__PROBLEM TO WORK ON__. Comb through the entries for "people" and pull out each line that holds it.

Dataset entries
::::::

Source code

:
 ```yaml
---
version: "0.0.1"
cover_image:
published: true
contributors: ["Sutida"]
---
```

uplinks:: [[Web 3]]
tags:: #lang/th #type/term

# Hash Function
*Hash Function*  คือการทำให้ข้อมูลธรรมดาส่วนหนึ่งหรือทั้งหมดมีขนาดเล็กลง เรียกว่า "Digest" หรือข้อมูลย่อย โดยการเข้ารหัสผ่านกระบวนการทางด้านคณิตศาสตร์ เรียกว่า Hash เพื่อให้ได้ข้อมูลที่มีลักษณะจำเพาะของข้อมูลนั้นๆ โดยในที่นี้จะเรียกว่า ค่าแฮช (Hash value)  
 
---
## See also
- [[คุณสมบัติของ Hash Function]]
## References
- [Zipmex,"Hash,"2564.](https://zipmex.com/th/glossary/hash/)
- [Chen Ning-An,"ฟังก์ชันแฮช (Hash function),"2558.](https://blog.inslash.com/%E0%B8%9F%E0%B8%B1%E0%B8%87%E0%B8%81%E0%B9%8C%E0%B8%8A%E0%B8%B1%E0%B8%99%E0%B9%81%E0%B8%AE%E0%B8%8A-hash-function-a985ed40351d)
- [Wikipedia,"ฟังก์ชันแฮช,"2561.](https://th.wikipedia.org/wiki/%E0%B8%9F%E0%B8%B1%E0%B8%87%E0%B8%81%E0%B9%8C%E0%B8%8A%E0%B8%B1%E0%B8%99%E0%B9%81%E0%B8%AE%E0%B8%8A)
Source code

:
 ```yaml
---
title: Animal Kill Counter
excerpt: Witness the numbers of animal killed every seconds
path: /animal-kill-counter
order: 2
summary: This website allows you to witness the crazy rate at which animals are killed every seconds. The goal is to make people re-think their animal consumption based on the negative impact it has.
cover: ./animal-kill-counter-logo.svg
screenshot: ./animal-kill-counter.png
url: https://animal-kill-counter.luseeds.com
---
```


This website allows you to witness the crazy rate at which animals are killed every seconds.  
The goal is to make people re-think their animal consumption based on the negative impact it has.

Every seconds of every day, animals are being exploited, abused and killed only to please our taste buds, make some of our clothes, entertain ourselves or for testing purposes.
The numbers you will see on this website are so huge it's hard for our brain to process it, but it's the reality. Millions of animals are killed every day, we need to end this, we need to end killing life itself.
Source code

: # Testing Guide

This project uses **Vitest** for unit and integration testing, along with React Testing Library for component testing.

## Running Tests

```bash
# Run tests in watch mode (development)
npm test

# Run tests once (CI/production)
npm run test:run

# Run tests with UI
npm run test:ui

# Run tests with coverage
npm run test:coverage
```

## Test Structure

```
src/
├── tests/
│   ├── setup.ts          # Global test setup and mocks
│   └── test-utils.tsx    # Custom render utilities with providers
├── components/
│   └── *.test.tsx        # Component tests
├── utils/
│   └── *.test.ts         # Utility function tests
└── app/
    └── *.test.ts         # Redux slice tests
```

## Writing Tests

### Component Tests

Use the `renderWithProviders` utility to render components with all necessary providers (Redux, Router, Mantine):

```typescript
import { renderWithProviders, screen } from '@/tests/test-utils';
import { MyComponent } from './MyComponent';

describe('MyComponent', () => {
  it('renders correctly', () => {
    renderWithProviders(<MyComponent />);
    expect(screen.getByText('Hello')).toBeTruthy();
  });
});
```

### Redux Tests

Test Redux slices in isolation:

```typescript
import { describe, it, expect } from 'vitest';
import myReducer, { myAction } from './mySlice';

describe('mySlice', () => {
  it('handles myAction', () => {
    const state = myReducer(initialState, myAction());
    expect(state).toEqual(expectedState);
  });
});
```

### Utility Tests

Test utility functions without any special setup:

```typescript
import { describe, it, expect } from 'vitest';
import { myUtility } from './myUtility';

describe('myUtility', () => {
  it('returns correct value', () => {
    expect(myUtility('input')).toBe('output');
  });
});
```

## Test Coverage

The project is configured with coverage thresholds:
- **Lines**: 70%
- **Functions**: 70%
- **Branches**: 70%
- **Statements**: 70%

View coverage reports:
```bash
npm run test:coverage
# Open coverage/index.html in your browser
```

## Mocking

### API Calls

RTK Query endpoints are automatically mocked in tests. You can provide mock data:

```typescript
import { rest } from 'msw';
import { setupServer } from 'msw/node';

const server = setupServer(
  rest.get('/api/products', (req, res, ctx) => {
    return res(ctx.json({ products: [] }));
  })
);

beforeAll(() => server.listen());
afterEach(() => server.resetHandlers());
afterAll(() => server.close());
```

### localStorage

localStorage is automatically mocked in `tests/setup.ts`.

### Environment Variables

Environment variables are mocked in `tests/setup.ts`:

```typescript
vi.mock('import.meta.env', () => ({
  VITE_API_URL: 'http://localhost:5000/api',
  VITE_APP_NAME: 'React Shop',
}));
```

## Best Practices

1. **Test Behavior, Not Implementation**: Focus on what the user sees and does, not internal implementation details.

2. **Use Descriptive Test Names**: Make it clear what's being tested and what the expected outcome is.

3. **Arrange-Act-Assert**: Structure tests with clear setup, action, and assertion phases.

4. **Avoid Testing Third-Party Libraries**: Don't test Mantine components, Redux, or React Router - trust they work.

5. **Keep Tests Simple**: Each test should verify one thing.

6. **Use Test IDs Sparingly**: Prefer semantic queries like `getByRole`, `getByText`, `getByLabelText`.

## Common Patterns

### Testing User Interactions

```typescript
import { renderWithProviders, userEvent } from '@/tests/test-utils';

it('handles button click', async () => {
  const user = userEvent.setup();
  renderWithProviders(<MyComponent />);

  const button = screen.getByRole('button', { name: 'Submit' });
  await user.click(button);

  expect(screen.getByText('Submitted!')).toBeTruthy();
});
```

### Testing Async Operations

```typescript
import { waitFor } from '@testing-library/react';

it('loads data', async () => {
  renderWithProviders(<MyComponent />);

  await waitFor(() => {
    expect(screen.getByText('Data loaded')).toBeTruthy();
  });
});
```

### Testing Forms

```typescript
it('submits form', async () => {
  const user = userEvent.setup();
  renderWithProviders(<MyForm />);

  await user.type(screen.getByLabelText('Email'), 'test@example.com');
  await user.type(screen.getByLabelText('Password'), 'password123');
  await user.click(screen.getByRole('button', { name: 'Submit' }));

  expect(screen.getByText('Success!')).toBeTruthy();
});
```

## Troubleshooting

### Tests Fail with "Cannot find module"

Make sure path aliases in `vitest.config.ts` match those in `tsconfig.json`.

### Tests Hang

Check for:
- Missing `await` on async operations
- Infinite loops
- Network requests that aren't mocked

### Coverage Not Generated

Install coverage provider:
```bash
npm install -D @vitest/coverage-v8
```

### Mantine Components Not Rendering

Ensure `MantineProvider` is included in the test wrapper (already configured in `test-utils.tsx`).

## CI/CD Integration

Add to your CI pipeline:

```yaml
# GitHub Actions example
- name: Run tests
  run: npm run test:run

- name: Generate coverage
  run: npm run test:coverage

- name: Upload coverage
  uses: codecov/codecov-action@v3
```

::::::

__RESPONSE TO THIS TASK__.
summary: This website allows you to witness the crazy rate at which animals are killed every seconds. The goal is to make people re-think their animal consumption based on the negative impact it has.
The goal is to make people re-think their animal consumption based on the negative impact it has.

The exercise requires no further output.